How Attestation Works
A Layover reference is not a recommendation. It is a structured attestation by a named, identity-verified former manager — recorded element by element, sealed into the credential, and attributable to a real person.
The manager is identity-verified
Before anything they say enters the record, the manager verifies their identity through LinkedIn or verified-email authentication and confirms the working relationship. Their name, title, and verified identity are bound into the credential’s seal. There is no anonymous input anywhere in the protocol.
The manager rules — they don't rate
Layover does not ask a manager to score a former report on a 1-to-5 scale. Scores from a single uncalibrated rater aren’t comparable across records, so the protocol asks for something stronger: factual rulings on specific claims. The manager verifies milestones, answers the rehire question, and confirms tools — each a concrete judgment they are personally accountable for.
What the manager signs
The vouch concludes with a signed ignition switch carrying this literal statement, recorded verbatim into the audit ledger:
“The milestones, rehire assessment, and any commentary on this clearance reflect this candidate's actual work under my direct supervision.”

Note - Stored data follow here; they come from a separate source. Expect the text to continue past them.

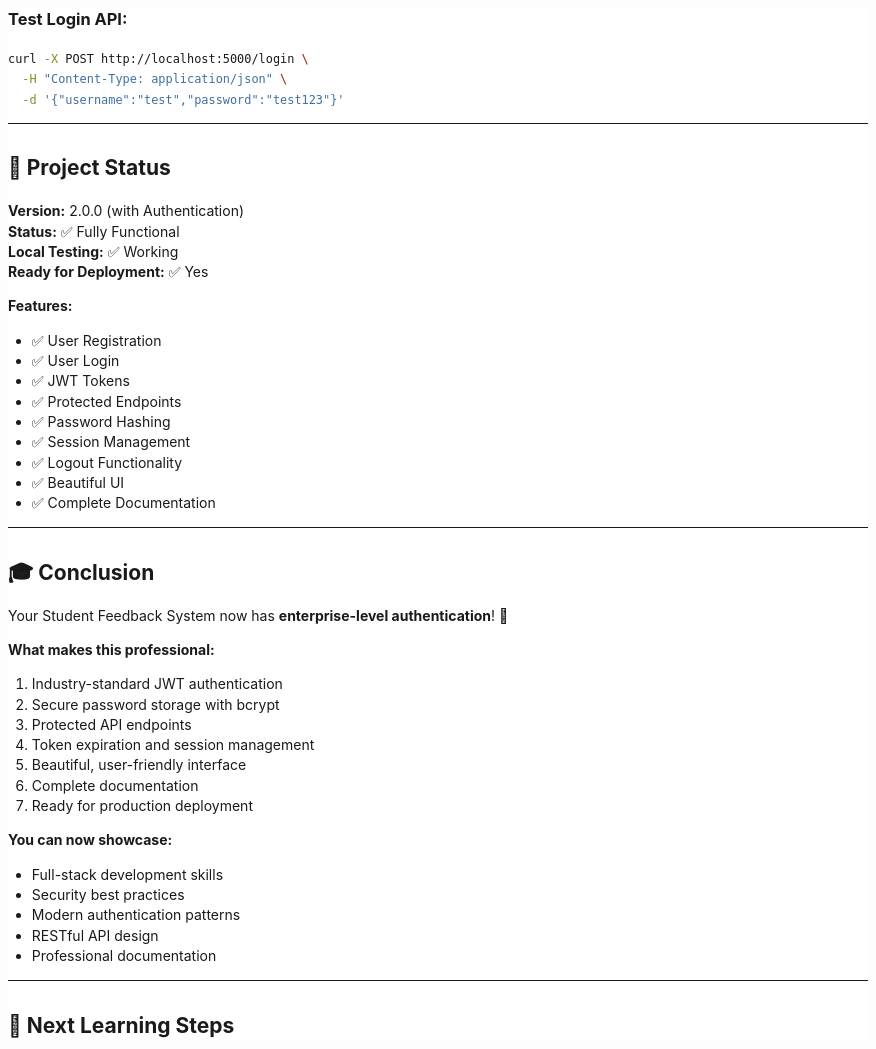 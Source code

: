 ### **Test Login API:**
```bash
curl -X POST http://localhost:5000/login \
  -H "Content-Type: application/json" \
  -d '{"username":"test","password":"test123"}'
```

---

## 🎯 Project Status

**Version:** 2.0.0 (with Authentication)  
**Status:** ✅ Fully Functional  
**Local Testing:** ✅ Working  
**Ready for Deployment:** ✅ Yes  

**Features:**
- ✅ User Registration
- ✅ User Login
- ✅ JWT Tokens
- ✅ Protected Endpoints
- ✅ Password Hashing
- ✅ Session Management
- ✅ Logout Functionality
- ✅ Beautiful UI
- ✅ Complete Documentation

---

## 🎓 Conclusion

Your Student Feedback System now has **enterprise-level authentication**! 🔐

**What makes this professional:**
1. Industry-standard JWT authentication
2. Secure password storage with bcrypt
3. Protected API endpoints
4. Token expiration and session management
5. Beautiful, user-friendly interface
6. Complete documentation
7. Ready for production deployment

**You can now showcase:**
- Full-stack development skills
- Security best practices
- Modern authentication patterns
- RESTful API design
- Professional documentation

---

## 📖 Next Learning Steps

The full standard — credential classes, the Inspector protocol, and every party’s attestation — is documented in the Layover Audit Standard.
Milestone Verification
The candidate authors the claims; the manager rules on each one. Nothing publishes on the candidate’s say-so alone.

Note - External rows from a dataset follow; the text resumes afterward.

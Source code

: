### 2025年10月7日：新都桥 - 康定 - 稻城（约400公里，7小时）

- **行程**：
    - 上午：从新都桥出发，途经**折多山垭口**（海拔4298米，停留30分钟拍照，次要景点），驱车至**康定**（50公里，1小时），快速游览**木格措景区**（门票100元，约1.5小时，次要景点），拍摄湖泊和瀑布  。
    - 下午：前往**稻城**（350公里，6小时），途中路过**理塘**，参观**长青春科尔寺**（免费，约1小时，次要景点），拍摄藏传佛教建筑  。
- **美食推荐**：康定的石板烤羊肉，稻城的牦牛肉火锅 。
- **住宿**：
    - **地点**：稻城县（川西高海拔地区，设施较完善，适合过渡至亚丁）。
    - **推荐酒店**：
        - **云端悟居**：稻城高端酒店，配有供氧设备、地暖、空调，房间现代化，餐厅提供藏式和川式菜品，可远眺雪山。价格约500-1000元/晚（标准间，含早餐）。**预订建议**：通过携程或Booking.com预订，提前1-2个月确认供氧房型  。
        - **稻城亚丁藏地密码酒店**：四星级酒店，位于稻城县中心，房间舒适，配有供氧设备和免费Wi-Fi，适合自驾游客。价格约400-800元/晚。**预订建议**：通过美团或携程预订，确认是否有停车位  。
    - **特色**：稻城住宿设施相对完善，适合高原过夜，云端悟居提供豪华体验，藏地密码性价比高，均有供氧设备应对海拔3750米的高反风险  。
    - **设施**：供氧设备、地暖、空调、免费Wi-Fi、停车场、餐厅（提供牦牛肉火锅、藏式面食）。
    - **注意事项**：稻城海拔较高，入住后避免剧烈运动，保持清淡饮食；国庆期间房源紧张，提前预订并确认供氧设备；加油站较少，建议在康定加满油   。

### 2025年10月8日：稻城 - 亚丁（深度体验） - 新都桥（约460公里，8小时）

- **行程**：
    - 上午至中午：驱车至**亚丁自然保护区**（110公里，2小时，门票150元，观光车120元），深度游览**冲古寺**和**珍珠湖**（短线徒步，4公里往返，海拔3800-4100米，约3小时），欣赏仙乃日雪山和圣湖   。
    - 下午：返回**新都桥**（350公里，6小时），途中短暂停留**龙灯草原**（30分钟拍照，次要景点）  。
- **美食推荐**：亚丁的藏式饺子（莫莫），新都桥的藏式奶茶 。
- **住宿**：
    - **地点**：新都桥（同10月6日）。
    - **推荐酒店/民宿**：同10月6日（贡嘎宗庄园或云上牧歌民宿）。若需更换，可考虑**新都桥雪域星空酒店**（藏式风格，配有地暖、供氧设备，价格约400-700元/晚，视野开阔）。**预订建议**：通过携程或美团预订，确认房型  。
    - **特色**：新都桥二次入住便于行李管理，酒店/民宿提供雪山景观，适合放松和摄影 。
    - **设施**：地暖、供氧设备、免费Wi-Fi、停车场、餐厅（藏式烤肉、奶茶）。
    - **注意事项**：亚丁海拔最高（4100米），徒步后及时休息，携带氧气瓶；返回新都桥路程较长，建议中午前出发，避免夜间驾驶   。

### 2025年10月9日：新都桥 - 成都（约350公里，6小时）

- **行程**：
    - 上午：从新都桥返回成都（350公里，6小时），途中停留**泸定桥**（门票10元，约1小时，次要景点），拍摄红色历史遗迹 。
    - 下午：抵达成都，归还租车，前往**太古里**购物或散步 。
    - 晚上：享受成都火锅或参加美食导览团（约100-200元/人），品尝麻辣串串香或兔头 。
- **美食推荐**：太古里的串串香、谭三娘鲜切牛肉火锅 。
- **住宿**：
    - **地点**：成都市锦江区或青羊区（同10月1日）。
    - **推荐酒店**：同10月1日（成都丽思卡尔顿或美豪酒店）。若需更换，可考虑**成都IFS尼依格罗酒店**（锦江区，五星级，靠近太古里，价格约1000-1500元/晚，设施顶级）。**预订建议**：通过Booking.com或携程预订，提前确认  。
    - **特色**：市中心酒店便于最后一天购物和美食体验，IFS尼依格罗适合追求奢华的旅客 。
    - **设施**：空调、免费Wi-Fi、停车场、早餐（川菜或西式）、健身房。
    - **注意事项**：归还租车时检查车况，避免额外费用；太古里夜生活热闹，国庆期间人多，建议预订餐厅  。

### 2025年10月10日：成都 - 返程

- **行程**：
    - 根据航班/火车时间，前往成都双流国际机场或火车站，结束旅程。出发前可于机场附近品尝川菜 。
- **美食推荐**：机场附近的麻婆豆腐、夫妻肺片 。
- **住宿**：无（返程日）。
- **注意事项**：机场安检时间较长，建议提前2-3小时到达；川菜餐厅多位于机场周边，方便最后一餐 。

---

Candidate-authored, deliberately constrained
During onboarding the candidate writes up to three milestones — each a single 50-to-100-character statement of something they actually did, with a date. The length constraint is the point: a milestone must be specific enough to be falsifiable, because a real person is about to be asked to put their name on it.
Three rulings, per milestone
The manager rules on each milestone individually:
- Verify as written — the candidate’s exact wording publishes, manager-attested.

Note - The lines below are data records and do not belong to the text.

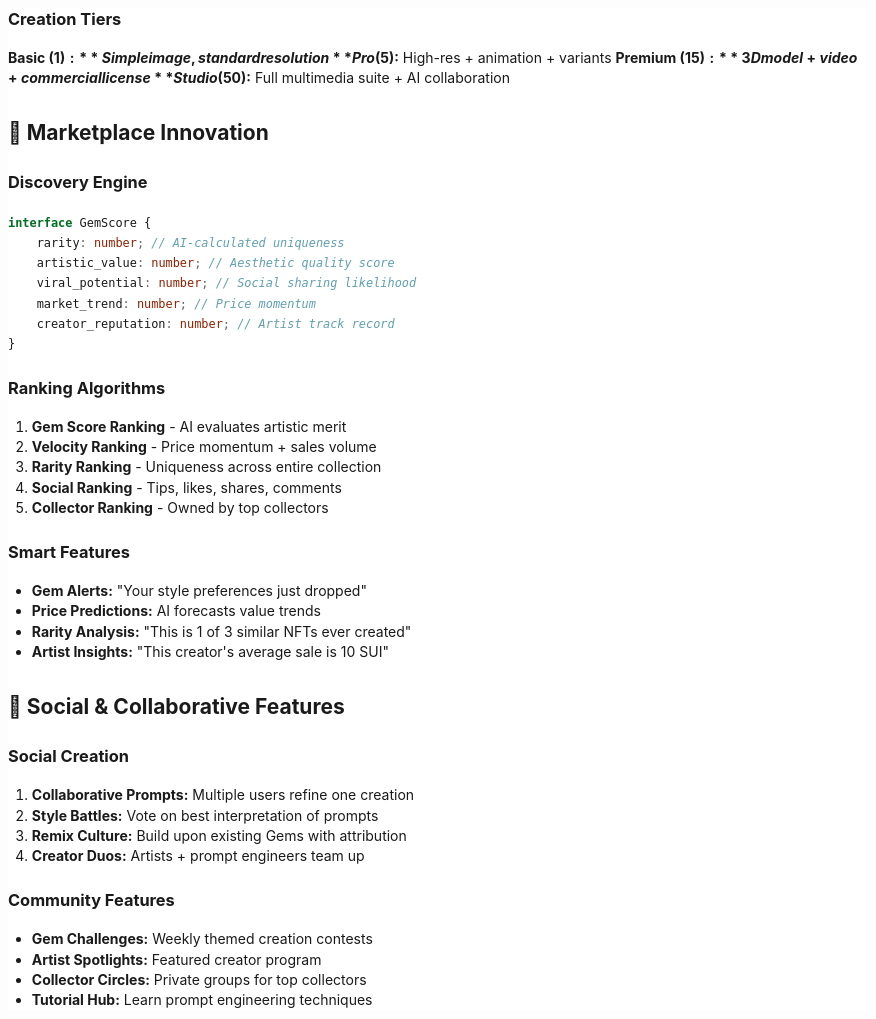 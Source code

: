 ### Creation Tiers

**Basic ($1):** Simple image, standard resolution
**Pro ($5):** High-res + animation + variants
**Premium ($15):** 3D model + video + commercial license
**Studio ($50):** Full multimedia suite + AI collaboration

## 🏪 Marketplace Innovation

### Discovery Engine

```typescript
interface GemScore {
	rarity: number; // AI-calculated uniqueness
	artistic_value: number; // Aesthetic quality score
	viral_potential: number; // Social sharing likelihood
	market_trend: number; // Price momentum
	creator_reputation: number; // Artist track record
}
```

### Ranking Algorithms

1. **Gem Score Ranking** - AI evaluates artistic merit
2. **Velocity Ranking** - Price momentum + sales volume
3. **Rarity Ranking** - Uniqueness across entire collection
4. **Social Ranking** - Tips, likes, shares, comments
5. **Collector Ranking** - Owned by top collectors

### Smart Features

- **Gem Alerts:** "Your style preferences just dropped"
- **Price Predictions:** AI forecasts value trends
- **Rarity Analysis:** "This is 1 of 3 similar NFTs ever created"
- **Artist Insights:** "This creator's average sale is 10 SUI"

## 🌟 Social & Collaborative Features

### Social Creation

1. **Collaborative Prompts:** Multiple users refine one creation
2. **Style Battles:** Vote on best interpretation of prompts
3. **Remix Culture:** Build upon existing Gems with attribution
4. **Creator Duos:** Artists + prompt engineers team up

### Community Features

- **Gem Challenges:** Weekly themed creation contests
- **Artist Spotlights:** Featured creator program
- **Collector Circles:** Private groups for top collectors
- **Tutorial Hub:** Learn prompt engineering techniques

- Verify with an edit — the manager rewrites the milestone to what they can personally confirm; the manager’s wording publishes, marked as verified with a manager edit.
- Decline — the milestone never publishes, on any surface.
At least one, or no reference
A reference cannot complete with every milestone declined. At least one milestone must be verified — as written or with an edit — for the vouch to submit. A reference with nothing the manager would stand behind is not a reference.
Provenance is preserved
Each published milestone carries its ruling. A milestone the manager edited is labeled as such — the record never presents a manager’s correction as the candidate’s original claim, or the reverse.
The Rehire Assessment
Every reference call ever placed is circling one question. The protocol asks it directly: would you hire this person again?
Three answers, recorded verbatim
The manager answers Yes, Yes, with reservations, or No. The answer is required — a reference cannot be filed without it — and it is recorded into the sealed record exactly as given. Any nuance lives in the manager’s own words, delivered with the full credential a recruiter unlocks.
Why this is the question
A rehire answer is a falsifiable commitment by a named person, not a vibe on a scale. It is the single highest-signal output of a reference — and because the manager is identity-verified and on record, it cannot be manufactured, inflated, or attributed to someone who never managed the candidate.
Tools & Commentary
The remaining elements follow the same rule as everything else in the protocol: proposed by the candidate or offered by the manager, but only ever published under the manager’s confirmation.
Manager-confirmed tools
The candidate proposes up to five tools or technologies they used in the role. The manager confirms each one at a stated proficiency — Familiar, Proficient, Advanced, or Expert. Unconfirmed proposals don’t publish. The result answers the question recruiters actually ask of a reference: what can this person genuinely use?
Commentary — optional, never required
The manager may add a short note in their own words — at most 140 characters. It is optional and never gates completion: the protocol’s signal comes from the rulings, not from prose a busy manager might pad to satisfy a form.